Re: [Tcllib-devel] Graph Manip

SourceForge Headquarters 1320 Columbia Street Suite 310 San Diego, CA 92101 +1 (858) 422-6466

Michał Antoniewski wrote:
> Hello.
>  
>  >>Using the following graph as example:
>  >>       A -(2)-> B -(-1)-> C
>  >>       A, B, C nodes
>  >>       2, -1 arcs weights
>  >>       no names for the arcs.
>  >>
>  >>       - so now, for graph G with N nodes:
>  >>             1.    "1 A" gives something like this:    { node1 
> .....                        nodeN }  { list of nodes adjacent to node1 
> } ......  >>{ list of nodes                        adjacent to nodeN   }
>  >>
>  >>      result = {A B C} {{B} {A C} {B}}
>  >>Is my understanding of your description correct ?
>  
> Hmmm, I meant something else. It was bad idea to send this description - 
> I should send the code at once.

Sometimes is code is easier to understand, correct. Even so, a good non-code 
description is vital as well, for the documentation.

> Actually, regarding dictionary usage - I wanted to do this just like you 
> said using dicts from the beginning, but on the other hand procedure 
> toAdjacencyMatrix is done using lists and I thought both procedures 
> should have similar return values. It would be more suitable for users 
> and I thought they shouldn't differ a lot.
>  
> In new version I did Adjacency List using dictionaries - it's surely 
> better solution.

Note that toAdjacencyMatrix returns (by definition) a matrix. For that a 
nestetd list of lists is a usable representation.

For adjacency _lists_ the dictionary form of a nested list-representation 
matches our desires better.

While making return values is similar or identical is a worthwhile goal we 
always also have to balance it against the suitability of the representation we 
are copying or mimicking. Using an unsuitable representation just for the sake 
of similarity will hurt us in the long run.

> About options:
> I searched for actual potential usages in algorithms of -edges option I 
> mentioned before and ..... it's hard to find anything important. It 
> could be useful in some cases but I think it's not useful enough.

Ok.

 > So, I
> erased it from the code. Now there are two options -directed ( for 
> directed graphs ) and -weights ( for weighted graphs ).

Ok.

> Tests for Adjacency List:
>      I've created some new graphs and test cases for them (and others 
> created before):
>          - firstly tests considering missing args...
>          - logical tests: e.g. lack of weights, wrong options.
>          - proper returning values: besides standard tests ( proper 
> option usage, cases with special graphs e.g. no edges and others) also 
> some cases directly concerning implementation, e.g. case when we have 2 
> edges between 2 nodes in directed graph, checking proper usage when arcs 
> are auto-named ( it's important case when considering all possible paths 
> that code can go through ) and different edge weight cases.

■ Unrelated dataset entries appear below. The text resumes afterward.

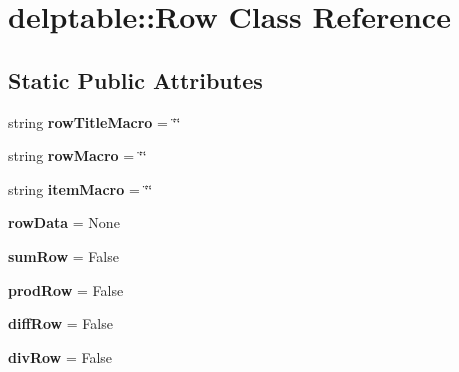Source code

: \hypertarget{classdelptable_1_1Row}{
\section{delptable::Row Class Reference}
\label{classdelptable_1_1Row}
}
\subsection*{Static Public Attributes}
\begin{DoxyCompactItemize}
\item 
\hypertarget{classdelptable_1_1Row_a08bce34f2b910054dadf60094aed751d}{
string {\bfseries rowTitleMacro} = \char`\"{}\char`\"{}}
\label{classdelptable_1_1Row_a08bce34f2b910054dadf60094aed751d}

\item 
\hypertarget{classdelptable_1_1Row_a48c92654da58aef43fbe52bd34c4c84c}{
string {\bfseries rowMacro} = \char`\"{}\char`\"{}}
\label{classdelptable_1_1Row_a48c92654da58aef43fbe52bd34c4c84c}

\item 
\hypertarget{classdelptable_1_1Row_af3dfca7b6de1b20f1fa5d9a87aa4f0e7}{
string {\bfseries itemMacro} = \char`\"{}\char`\"{}}
\label{classdelptable_1_1Row_af3dfca7b6de1b20f1fa5d9a87aa4f0e7}

\item 
\hypertarget{classdelptable_1_1Row_a7403d1d148d535b251cd32cfbbe6f300}{
{\bfseries rowData} = None}
\label{classdelptable_1_1Row_a7403d1d148d535b251cd32cfbbe6f300}

\item 
\hypertarget{classdelptable_1_1Row_aae144fb5717c1f174487c3a5e0c95862}{
{\bfseries sumRow} = False}
\label{classdelptable_1_1Row_aae144fb5717c1f174487c3a5e0c95862}

\item 
\hypertarget{classdelptable_1_1Row_a81185958d383a807d78081353e056850}{
{\bfseries prodRow} = False}
\label{classdelptable_1_1Row_a81185958d383a807d78081353e056850}

\item 
\hypertarget{classdelptable_1_1Row_a533b4ecaf25af744d791371190d887f0}{
{\bfseries diffRow} = False}
\label{classdelptable_1_1Row_a533b4ecaf25af744d791371190d887f0}

\item 
\hypertarget{classdelptable_1_1Row_ae1541dd391bf6a7c45fb31b3c6703b11}{
{\bfseries divRow} = False}
\label{classdelptable_1_1Row_ae1541dd391bf6a7c45fb31b3c6703b11}


\end{DoxyCompactItemize}
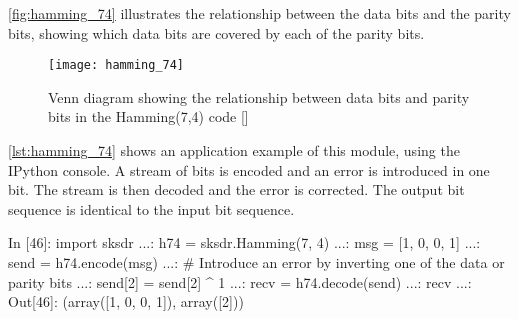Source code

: \autoref{fig:hamming_74} illustrates the relationship between the data bits and the parity bits, showing which data bits are covered by each of the parity bits.

\begin{figure}[H]
  \centering
  \texttt{[image: hamming\_74]}
  \caption{Venn diagram showing the relationship between data bits and parity bits in the Hamming(7,4) code [\citeauthor{image:hamming74_venn_diagram}]}
  \label{fig:hamming_74}
\end{figure}

\autoref{lst:hamming_74} shows an application example of this module, using the IPython console. A stream of bits is encoded and an error is introduced in one bit. The stream is then decoded and the error is corrected. The output bit sequence is identical to the input bit sequence.

\begin{python}[label={lst:hamming_74},caption={Hamming(7,4) example}]
In [46]: import sksdr
  ...: h74 = sksdr.Hamming(7, 4)
  ...: msg = [1, 0, 0, 1]
  ...: send = h74.encode(msg)
  ...: # Introduce an error by inverting one of the data or parity bits
  ...: send[2] = send[2] ^ 1
  ...: recv = h74.decode(send)
  ...: recv
  ...:
Out[46]: (array([1, 0, 0, 1]), array([2]))
\end{python}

> So, that's all for now. I've got pretty crazy time at university now, 
> but I'll try to set at SVN Floyd-Warshall's implementation and maybe 
> some new tests tomorrow.

Ok. Note, please do not burn yourself out to force adherence to the schedule. 
Relaxation time is important as well. And a project like GSoC is a good 
real-life experience showing where problems in a project can come from, 
including outside factors.

 > About docs, I would like to catch up with it
> later, if that's okay with you.

Yes.

> You can find new tcllib at ver4 folder and I prepared different file 
> with toAdjacencyList and easy graph example just to run it and look what 
> exactly it returns ( Trunk/ver1/AdjacencyList ).
>  
> I'm using those verX folders because that way it's more clear for me. 
> When having those assembla revisions (they note every single update )  I 
> won't remeber which number exactly was which update and when I need to 
> find something from any version before, I've got it at one place ( on my 
> local repository too ) nicely arranged in my folders:) 

I see. That sounds to me that you are using the folders as a means of 'tagging' 
revisions, and as replacement for log messages.

Please have a look at
	http://svnbook.red-bean.com/

This is an online book about subversion, titled
	'Version Control with Subversion'.

The 2 chapters I believe are most likely relevant to your problem are

(1)	http://svnbook.red-bean.com/en/1.5/svn.tour.history.html
	Examining History
and
(2)	http://svnbook.red-bean.com/en/1.5/svn.branchmerge.tags.html
	Tags

The remainder of the book should be useful however as well.

... Ok, I wanted to ask if you are using 'log messages', but then looked back 
at the notification messages sent by assembla and I now see that it says 'No 
message'. Missing that was an oversight on my side, my apologies.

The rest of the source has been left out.